Hermanos: si hemos sido capaces de regalar nuestra intimidad a las grandes corporaciones de forma gratuita y, a través de nuestros teléfonos móviles y nuestras tarjetas de crédito, nos tienen absolutamente controlados. Si saben perfectamente dónde estamos en cada momento por el geolocalizador que llevamos en el bolsillo. Si saben nuestros gustos de todo tipo. Que dónde vamos a pasar las próximas vacaciones, que qué tipo de ropa es la que nos gusta, incluso a quien es posible que votemos en las próximas elecciones generales (lo de “próximas” lo digo con ironía, no es que sepa nada de lo que pasará en septiembre)
Si con la aplicación faceapp, esa que a los jóvenes los hace viejos y a los mayores nos hace niños, les hemos regalado los datos biométricos de nuestras caras vaya usted a saber a quién. ¡Qué más da ya todo!
Con lo del 5G que viene la cosa puede ser más dura todavía. Porque es una cuestión de velocidad. Tendrán nuestra información casi al momento. Y los algoritmos lo ordenarán todo.
Llegados a este extremo la cuestión es si la administración podría acceder a esa información y crear otros algoritmos que nos hicieran la vida más fácil. Ya puestos.

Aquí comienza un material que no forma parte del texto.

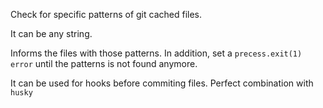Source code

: Check for specific patterns of git cached files.

It can be any string.

Informs the files with those patterns. In addition, set a `precess.exit(1)` `error` until the patterns is not found anymore.

It can be used for hooks before commiting files. Perfect combination with `husky`
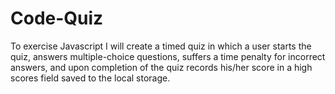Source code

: # Code-Quiz
To exercise Javascript I will create a timed quiz in which a user starts the quiz, answers multiple-choice questions, suffers a time penalty for incorrect answers, and upon completion of the quiz records his/her score in a high scores field saved to the local storage.
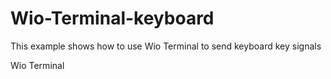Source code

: # Wio-Terminal-keyboard

This example shows how to use Wio Terminal to send keyboard key signals

Wio Terminal

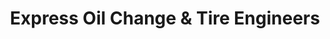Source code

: ---
title: "Express Oil Change & Tire Engineers"
url: /columbia/express-oil-change-und-tire-engineers-harbison-boulevard/
shop: Reifen
---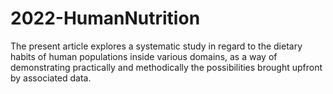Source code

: # 2022-HumanNutrition
The present article explores a systematic study in regard to the dietary habits of human populations inside various domains, as a way of demonstrating practically and methodically the possibilities brought upfront by associated data.
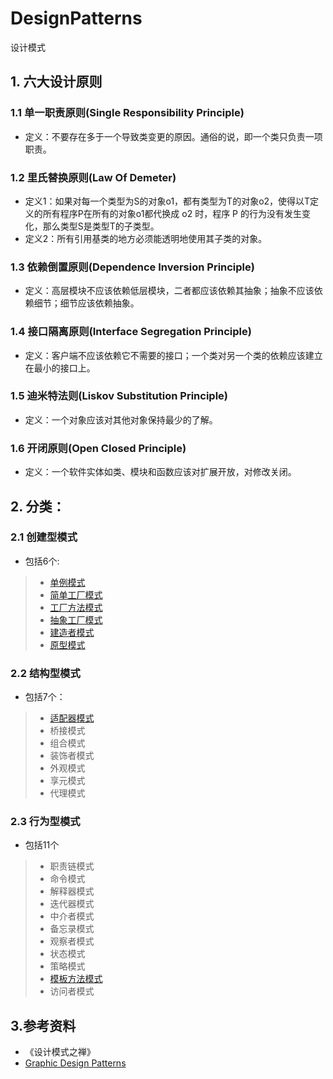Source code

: # DesignPatterns
设计模式
## 1. 六大设计原则
### 1.1 单一职责原则(Single Responsibility Principle)
* 定义：不要存在多于一个导致类变更的原因。通俗的说，即一个类只负责一项职责。
### 1.2 里氏替换原则(Law Of Demeter)
* 定义1：如果对每一个类型为S的对象o1，都有类型为T的对象o2，使得以T定义的所有程序P在所有的对象o1都代换成 o2 时，程序 P 的行为没有发生变化，那么类型S是类型T的子类型。
* 定义2：所有引用基类的地方必须能透明地使用其子类的对象。
### 1.3 依赖倒置原则(Dependence Inversion Principle)
* 定义：高层模块不应该依赖低层模块，二者都应该依赖其抽象；抽象不应该依赖细节；细节应该依赖抽象。
### 1.4 接口隔离原则(Interface Segregation Principle)
* 定义：客户端不应该依赖它不需要的接口；一个类对另一个类的依赖应该建立在最小的接口上。 
### 1.5 迪米特法则(Liskov Substitution Principle)
* 定义：一个对象应该对其他对象保持最少的了解。
### 1.6 开闭原则(Open Closed Principle)
* 定义：一个软件实体如类、模块和函数应该对扩展开放，对修改关闭。
## 2. 分类：
### 2.1 创建型模式
* 包括6个:
>* [单例模式](src/main/java/com/tjudream/designpattern/singleton/README.md)
>* [简单工厂模式](src/main/java/com/tjudream/designpattern/factory/simplefactory/README.md)
>* [工厂方法模式](src/main/java/com/tjudream/designpattern/factory/factorymethod/README.md)
>* [抽象工厂模式](src/main/java/com/tjudream/designpattern/factory/abstractfactory/README.md)
>* [建造者模式](src/main/java/com/tjudream/designpattern/builder/README.md)
>* [原型模式](src/main/java/com/tjudream/designpattern/prototype/README.md)
### 2.2 结构型模式
* 包括7个：
>* [适配器模式](src/main/java/com/tjudream/designpattern/adapter/README.md)
>* 桥接模式
>* 组合模式
>* 装饰者模式
>* 外观模式
>* 享元模式
>* 代理模式
### 2.3 行为型模式
* 包括11个
>* 职责链模式
>* 命令模式
>* 解释器模式
>* 迭代器模式
>* 中介者模式
>* 备忘录模式
>* 观察者模式
>* 状态模式
>* 策略模式
>* [模板方法模式](src/main/java/com/tjudream/designpattern/templatemethod/README.md)
>* 访问者模式

## 3.参考资料
* 《设计模式之禅》
* [Graphic Design Patterns](https://design-patterns.readthedocs.io)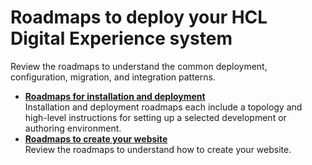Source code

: # Roadmaps to deploy your HCL Digital Experience system

Review the roadmaps to understand the common deployment, configuration, migration, and integration patterns.


-   **[Roadmaps for installation and deployment](./rm_install_deployment/rm_installation.md)**  
Installation and deployment roadmaps each include a topology and high-level instructions for setting up a selected development or authoring environment.
-   **[Roadmaps to create your website ](./rm_creating_site/rm_4site.md)**  
Review the roadmaps to understand how to create your website.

Por ejemplo, si puede saberse dónde estamos en cada momento, puede regularse mejor el tráfico, y con ello los tiempos de parada en los semáforos y las emisiones contaminantes reducirlas. Para la movilidad urbana este instrumento es oro.
Es lo que se llama para las grandes ciudades smartcity, en cristiano “ciudad inteligente”, pero que también puede aplicarse hoy a los pueblos pequeños, barrios y aldeas. Es el concepto “Smart town” (pueblo inteligente).